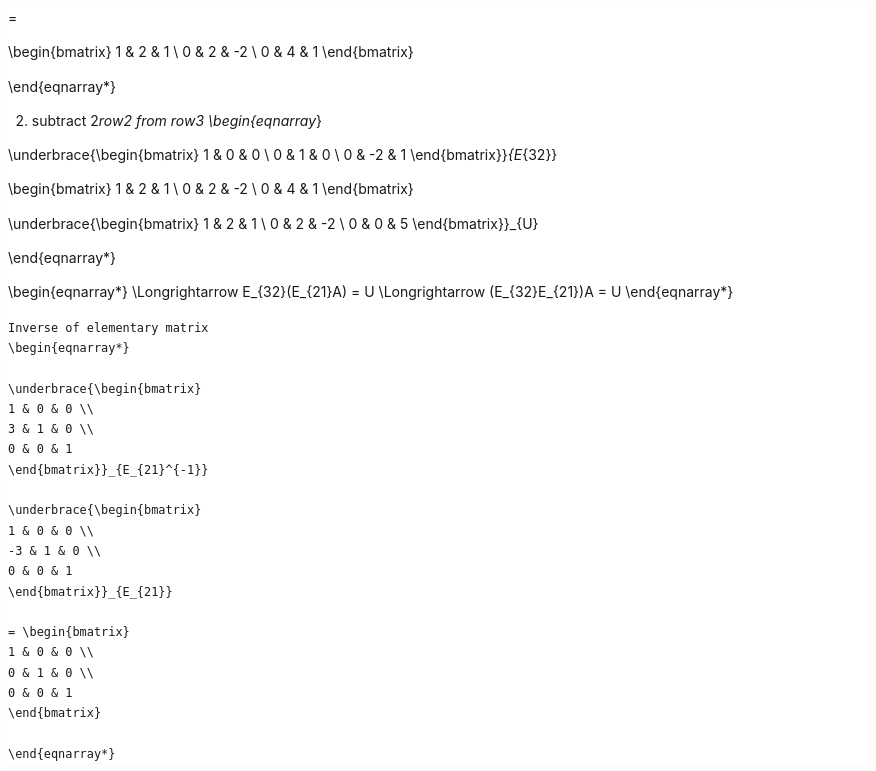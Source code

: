 =

\begin{bmatrix}
1 & 2 & 1 \\
0 & 2 & -2 \\
0 & 4 & 1
\end{bmatrix}

\end{eqnarray*}

2. subtract 2*row2 from row3
\begin{eqnarray*}

\underbrace{\begin{bmatrix}
1 & 0 & 0 \\
0 & 1 & 0 \\
0 & -2 & 1
\end{bmatrix}}_{E_{32}}

\begin{bmatrix}
1 & 2 & 1 \\
0 & 2 & -2 \\
0 & 4 & 1
\end{bmatrix}

\underbrace{\begin{bmatrix}
1 & 2 & 1 \\
0 & 2 & -2 \\
0 & 0 & 5
\end{bmatrix}}_{U}

\end{eqnarray*}

\begin{eqnarray*}
\Longrightarrow E_{32}(E_{21}A) = U \Longrightarrow (E_{32}E_{21})A = U
\end{eqnarray*}

```{note}
Inverse of elementary matrix
\begin{eqnarray*}

\underbrace{\begin{bmatrix}
1 & 0 & 0 \\
3 & 1 & 0 \\
0 & 0 & 1
\end{bmatrix}}_{E_{21}^{-1}}

\underbrace{\begin{bmatrix}
1 & 0 & 0 \\
-3 & 1 & 0 \\
0 & 0 & 1
\end{bmatrix}}_{E_{21}}

= \begin{bmatrix}
1 & 0 & 0 \\
0 & 1 & 0 \\
0 & 0 & 1
\end{bmatrix}

\end{eqnarray*}

```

• _Your goal_: With images excluded, write the records above out again exactly.

• _Result of this exercise_:
Source code

: =

\begin{bmatrix}
1 & 2 & 1 \\
0 & 2 & -2 \\
0 & 4 & 1
\end{bmatrix}

\end{eqnarray*}

2. subtract 2*row2 from row3
\begin{eqnarray*}

\underbrace{\begin{bmatrix}
1 & 0 & 0 \\
0 & 1 & 0 \\
0 & -2 & 1
\end{bmatrix}}_{E_{32}}

\begin{bmatrix}
1 & 2 & 1 \\
0 & 2 & -2 \\
0 & 4 & 1
\end{bmatrix}

\underbrace{\begin{bmatrix}
1 & 2 & 1 \\
0 & 2 & -2 \\
0 & 0 & 5
\end{bmatrix}}_{U}

\end{eqnarray*}

\begin{eqnarray*}
\Longrightarrow E_{32}(E_{21}A) = U \Longrightarrow (E_{32}E_{21})A = U
\end{eqnarray*}

```{note}
Inverse of elementary matrix
\begin{eqnarray*}

\underbrace{\begin{bmatrix}
1 & 0 & 0 \\
3 & 1 & 0 \\
0 & 0 & 1
\end{bmatrix}}_{E_{21}^{-1}}

\underbrace{\begin{bmatrix}
1 & 0 & 0 \\
-3 & 1 & 0 \\
0 & 0 & 1
\end{bmatrix}}_{E_{21}}

= \begin{bmatrix}
1 & 0 & 0 \\
0 & 1 & 0 \\
0 & 0 & 1
\end{bmatrix}

\end{eqnarray*}

```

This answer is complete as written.